How to block your website from indexing via robots.txt?
User-agent: *
Disallow: /
This "/" means that everything starting from the root folder is blocked from being indexed.
If you want to block just a specific folder from indexing, you can specify it like this:
User-agent: *
Disallow: /admin
In this case, the entire site will be indexed except for the "admin" folder.
To block a specific pattern of URLs, you can use a wildcard (e.g., "*"):
User-agent: *
Disallow: /*parts_of_url*
This tells bots that any URL containing the specified pattern should not be indexed.
How to allow website indexing via robots.txt?
User-agent: *
Disallow:
The absence of "/" allows the bot to scan everything within the domain.
How to allow only specific folders to be indexed via robots.txt?
User-agent: *
Disallow: /
Allow: /admin
Here, the entire site is blocked from indexing except for the "admin" folder.
The "allow" command is usually used when you have a complex website structure where certain items within restricted folders need to be accessible to bots.
How to create robots.txt?
Robots.txt is typically created manually based on the following considerations:
👉 Analysis of the website root;
👉 Analysis of the website’s URL structure.

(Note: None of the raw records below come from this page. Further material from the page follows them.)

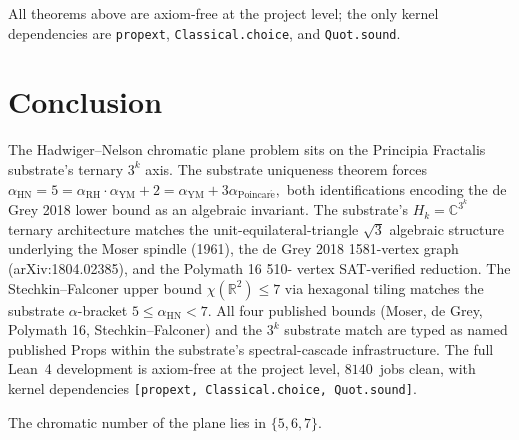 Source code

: \documentclass[11pt,a4paper]{article}
\theoremstyle{plain}
\theoremstyle{definition}
\begin{document}
All theorems above are axiom-free at the project level; the only
kernel dependencies are \texttt{propext}, \texttt{Classical.choice},
and \texttt{Quot.sound}.

\section{Conclusion}
\label{sec:conclusion}

The Hadwiger--Nelson chromatic plane problem sits on the Principia
Fractalis substrate's ternary $3^{k}$ axis. The substrate uniqueness
theorem forces
\(
\alpha_{\mathrm{HN}} = 5 = \alpha_{\mathrm{RH}} \cdot \alpha_{\mathrm{YM}} + 2
= \alpha_{\mathrm{YM}} + 3 \alpha_{\mathrm{Poincar\acute e}},
\)
both identifications encoding the de Grey 2018 lower bound as an
algebraic invariant. The substrate's $H_{k} = \mathbb{C}^{3^{k}}$
ternary architecture matches the unit-equilateral-triangle $\sqrt{3}$
algebraic structure underlying the Moser spindle (1961), the de Grey
2018 1581-vertex graph (arXiv:1804.02385), and the Polymath 16 510-
vertex SAT-verified reduction. The Stechkin--Falconer upper bound
$\chi(\mathbb{R}^{2}) \le 7$ via hexagonal tiling matches the
substrate $\alpha$-bracket
$5 \le \alpha_{\mathrm{HN}} < 7$. All four published bounds (Moser,
de Grey, Polymath 16, Stechkin--Falconer) and the $3^{k}$ substrate
match are typed as named published Props within the substrate's
spectral-cascade infrastructure. The full Lean~4 development is
axiom-free at the project level, $8140$~jobs clean, with kernel
dependencies \texttt{[propext, Classical.choice, Quot.sound]}.

The chromatic number of the plane lies in $\{5, 6, 7\}$.
\end{document}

Usually, SEO specialists handle this when launching a website. If you don’t create a robots.txt file, your website will still be indexed by default.
How to test robots.txt?
Testing your robots.txt file can be done using the dedicated tool in Google Search Console, which allows you to check the effectiveness of the directives:
It’s important to note that the directives in robots.txt to block indexing are not always 100% followed. To ensure additional protection, you can also inject directives into the HTML code like this:
<meta name="robots" content="noindex, nofollow">
This command is immediately recognized by the bot when the HTML code is loaded and scanned, even if the bot doesn’t reference the robots.txt file.
These are the most important aspects of working with robots.txt. It’s a crucial step in launching a project and performing a technical SEO audit, one that should not be overlooked. We hope this material has been helpful to you. Until next time!